If crustaceans are your thing, langoustines, crab and lobster make an appearance, as does plenty of shellfish, including Colchester or Rossmore oysters. Scotland is represented by a mini roasted Macsween haggis as a starter, Dunkeld smoked salmon, Loch Duart gravadlax or salmon fillet, and Orkney soused herring. Other starters include Heritage golden beetroot mixed salad, with goat’s curd and 'walnut crumble' (£7.75). The beet is sliced so it’s almost translucent and the curd is mild and deliciously creamy, while the crumble adds texture. There is crunch, too, with the ballotine of guinea fowl and Yorkshire pigeon (£10.50) thanks to some pistachios. An apple and tomato chutney lifts the rather bland guinea fowl, but the pigeon has a lovely gamey gumption.
A main of Wicks Manor pork belly with pig’s cheeks and crispy crackling needs no such lift; the meat is soft and silky, with a piquancy coming from cider sauce with hefty bacon lardons. The cheeks are delicious, although a little overcooked, but the crackling is quite possibly the best to ever challenge a molar. A generous portion of shepherd’s pie would easily serve two and is positively bursting with full-flavoured organic Welsh lamb (£15). For the real carnivore though, there are seven different steaks, all aged for at least 28 days on the bone, served with béarnaise sauce, roasted field mushrooms or served Rossini, with seared fois gras and black truffle. A little decadence is good for the soul, if not the waistline.

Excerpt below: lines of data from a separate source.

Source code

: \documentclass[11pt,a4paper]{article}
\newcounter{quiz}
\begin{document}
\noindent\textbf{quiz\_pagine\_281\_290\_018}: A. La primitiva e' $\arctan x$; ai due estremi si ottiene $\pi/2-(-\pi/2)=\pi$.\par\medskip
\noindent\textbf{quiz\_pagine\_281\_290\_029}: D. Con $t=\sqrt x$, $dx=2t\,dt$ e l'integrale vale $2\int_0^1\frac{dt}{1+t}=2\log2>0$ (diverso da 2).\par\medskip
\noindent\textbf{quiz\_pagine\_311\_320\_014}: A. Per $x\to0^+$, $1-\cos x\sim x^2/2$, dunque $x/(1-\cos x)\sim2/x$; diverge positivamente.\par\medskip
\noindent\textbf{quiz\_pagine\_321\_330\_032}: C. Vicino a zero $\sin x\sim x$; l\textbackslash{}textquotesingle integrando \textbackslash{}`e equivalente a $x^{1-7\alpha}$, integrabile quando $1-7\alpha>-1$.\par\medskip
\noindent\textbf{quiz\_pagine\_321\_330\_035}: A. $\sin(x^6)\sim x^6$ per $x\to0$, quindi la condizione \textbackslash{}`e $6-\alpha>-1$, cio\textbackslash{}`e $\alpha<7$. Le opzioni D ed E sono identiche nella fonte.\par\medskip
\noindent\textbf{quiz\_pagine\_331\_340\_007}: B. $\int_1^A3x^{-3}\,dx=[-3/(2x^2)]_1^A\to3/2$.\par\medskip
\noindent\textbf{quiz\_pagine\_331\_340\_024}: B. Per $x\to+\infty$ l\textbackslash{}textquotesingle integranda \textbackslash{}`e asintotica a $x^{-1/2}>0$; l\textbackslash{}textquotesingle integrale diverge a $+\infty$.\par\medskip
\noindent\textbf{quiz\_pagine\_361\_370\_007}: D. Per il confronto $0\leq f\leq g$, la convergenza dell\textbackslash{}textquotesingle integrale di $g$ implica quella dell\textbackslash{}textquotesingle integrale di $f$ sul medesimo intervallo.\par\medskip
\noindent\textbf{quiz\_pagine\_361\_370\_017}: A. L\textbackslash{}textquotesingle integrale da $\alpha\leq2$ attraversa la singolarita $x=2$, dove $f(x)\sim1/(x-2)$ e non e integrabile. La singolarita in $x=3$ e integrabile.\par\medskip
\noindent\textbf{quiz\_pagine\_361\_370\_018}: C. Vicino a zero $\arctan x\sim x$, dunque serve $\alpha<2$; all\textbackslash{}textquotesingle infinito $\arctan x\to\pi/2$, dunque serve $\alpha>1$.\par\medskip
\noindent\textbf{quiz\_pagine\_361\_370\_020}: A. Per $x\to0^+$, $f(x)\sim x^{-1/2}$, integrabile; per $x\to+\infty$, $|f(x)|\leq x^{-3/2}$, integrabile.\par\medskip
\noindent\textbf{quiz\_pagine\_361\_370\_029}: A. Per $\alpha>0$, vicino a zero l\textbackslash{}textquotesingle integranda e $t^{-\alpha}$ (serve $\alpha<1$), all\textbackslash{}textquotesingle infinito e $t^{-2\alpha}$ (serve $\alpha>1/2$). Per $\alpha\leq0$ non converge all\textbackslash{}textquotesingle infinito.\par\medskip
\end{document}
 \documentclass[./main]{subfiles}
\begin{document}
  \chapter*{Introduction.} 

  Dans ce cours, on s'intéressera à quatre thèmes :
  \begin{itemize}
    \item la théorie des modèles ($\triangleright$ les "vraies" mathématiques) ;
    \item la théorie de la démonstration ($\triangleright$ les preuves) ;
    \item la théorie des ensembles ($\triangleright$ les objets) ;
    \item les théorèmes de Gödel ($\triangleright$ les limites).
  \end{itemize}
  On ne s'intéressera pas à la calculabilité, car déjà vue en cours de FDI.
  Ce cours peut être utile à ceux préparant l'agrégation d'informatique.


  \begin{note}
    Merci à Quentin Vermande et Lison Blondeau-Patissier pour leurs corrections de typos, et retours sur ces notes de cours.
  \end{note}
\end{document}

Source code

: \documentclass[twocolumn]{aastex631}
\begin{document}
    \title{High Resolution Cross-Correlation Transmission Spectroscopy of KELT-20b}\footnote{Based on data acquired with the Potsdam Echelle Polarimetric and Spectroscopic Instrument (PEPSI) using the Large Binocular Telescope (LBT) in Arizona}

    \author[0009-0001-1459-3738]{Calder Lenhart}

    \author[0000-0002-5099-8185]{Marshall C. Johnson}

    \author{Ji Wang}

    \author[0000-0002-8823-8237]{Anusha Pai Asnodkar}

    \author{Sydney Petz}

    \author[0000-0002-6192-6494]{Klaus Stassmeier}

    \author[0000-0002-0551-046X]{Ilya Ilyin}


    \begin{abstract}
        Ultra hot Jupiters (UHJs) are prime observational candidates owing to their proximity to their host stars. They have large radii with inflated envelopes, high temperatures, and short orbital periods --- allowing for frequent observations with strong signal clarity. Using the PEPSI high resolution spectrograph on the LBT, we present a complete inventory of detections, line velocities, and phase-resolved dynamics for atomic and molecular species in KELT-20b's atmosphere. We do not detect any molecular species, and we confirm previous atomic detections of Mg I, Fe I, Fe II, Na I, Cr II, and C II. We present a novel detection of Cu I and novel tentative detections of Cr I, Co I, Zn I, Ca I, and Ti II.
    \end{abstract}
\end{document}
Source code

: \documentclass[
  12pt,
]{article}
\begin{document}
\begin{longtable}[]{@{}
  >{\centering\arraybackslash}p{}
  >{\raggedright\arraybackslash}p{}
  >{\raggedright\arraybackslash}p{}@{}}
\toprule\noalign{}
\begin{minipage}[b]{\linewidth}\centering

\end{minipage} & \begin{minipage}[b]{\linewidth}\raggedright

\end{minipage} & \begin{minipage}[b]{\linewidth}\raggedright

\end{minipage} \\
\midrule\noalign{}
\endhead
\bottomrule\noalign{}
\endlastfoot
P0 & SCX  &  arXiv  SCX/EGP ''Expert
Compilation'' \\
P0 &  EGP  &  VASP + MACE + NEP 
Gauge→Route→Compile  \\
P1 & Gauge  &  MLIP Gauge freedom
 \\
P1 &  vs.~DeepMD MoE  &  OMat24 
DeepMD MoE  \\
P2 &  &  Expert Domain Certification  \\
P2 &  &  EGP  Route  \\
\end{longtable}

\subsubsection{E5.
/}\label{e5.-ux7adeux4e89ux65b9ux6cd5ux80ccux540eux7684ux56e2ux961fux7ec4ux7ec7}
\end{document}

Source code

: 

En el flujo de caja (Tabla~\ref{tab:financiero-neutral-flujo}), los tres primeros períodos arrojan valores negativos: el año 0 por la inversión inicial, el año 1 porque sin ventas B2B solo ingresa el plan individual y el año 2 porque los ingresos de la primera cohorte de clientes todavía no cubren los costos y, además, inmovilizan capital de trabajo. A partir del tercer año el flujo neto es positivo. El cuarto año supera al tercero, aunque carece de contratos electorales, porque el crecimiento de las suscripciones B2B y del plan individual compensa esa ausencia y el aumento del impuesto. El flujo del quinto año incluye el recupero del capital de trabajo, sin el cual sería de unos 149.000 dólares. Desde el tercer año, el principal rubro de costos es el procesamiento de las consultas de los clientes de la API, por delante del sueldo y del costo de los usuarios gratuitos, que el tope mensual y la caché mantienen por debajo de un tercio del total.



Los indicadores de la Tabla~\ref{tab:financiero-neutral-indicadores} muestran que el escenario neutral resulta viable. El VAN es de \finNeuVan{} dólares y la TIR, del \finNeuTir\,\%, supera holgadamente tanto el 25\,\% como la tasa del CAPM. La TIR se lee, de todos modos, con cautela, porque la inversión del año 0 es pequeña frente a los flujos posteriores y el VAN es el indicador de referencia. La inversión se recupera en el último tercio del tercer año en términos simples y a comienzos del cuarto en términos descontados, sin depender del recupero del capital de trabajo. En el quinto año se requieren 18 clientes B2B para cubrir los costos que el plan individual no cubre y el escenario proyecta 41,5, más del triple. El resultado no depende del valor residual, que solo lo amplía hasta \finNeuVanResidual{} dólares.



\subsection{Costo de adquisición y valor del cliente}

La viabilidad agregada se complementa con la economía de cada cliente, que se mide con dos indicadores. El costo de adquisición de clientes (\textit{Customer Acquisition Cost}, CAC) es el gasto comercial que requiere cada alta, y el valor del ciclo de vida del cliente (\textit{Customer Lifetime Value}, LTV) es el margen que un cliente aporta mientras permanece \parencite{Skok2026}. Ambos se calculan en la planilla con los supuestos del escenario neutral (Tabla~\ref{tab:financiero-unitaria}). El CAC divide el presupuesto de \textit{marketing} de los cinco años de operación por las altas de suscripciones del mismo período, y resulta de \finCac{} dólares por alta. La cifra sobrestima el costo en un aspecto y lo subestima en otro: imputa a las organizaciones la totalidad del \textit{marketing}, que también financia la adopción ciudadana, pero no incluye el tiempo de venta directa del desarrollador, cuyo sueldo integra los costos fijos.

Talking of the waistline, puddings include a white chocolate and banana parfait, which is actually better on paper, but does come with a fabulous chocolate sauce. A bread and butter pudding brulee, however, is a triumph; rich and gooey, with whisky-soused sultanas and apricot jelly. All puddings are £6.75 and Boisdale offers savouries, too, including Scotch rarebit with Ayrshire bacon and whisky and angels on horseback.
Whisky, of course, what else? Boisdale’s long bar glows gold with bottles of the Celtic nectar and has more than 500 Scottish varieties on offer, as well as Welsh, Irish, American and Japanese. It would be impossible to try them all, but it would certainly be fun trying. There are not quite so many wines to choose from, but still a decent list, with the house white and red, a French Symposium, a very reasonable £15.50. There’s also a good selection by the glass, either 175ml or 250ml.
The Last Word
Ranald Macdonald’s latest venture is about as far from the other clan member's global behemoth as it could possible get. Let’s hear it for the Bois.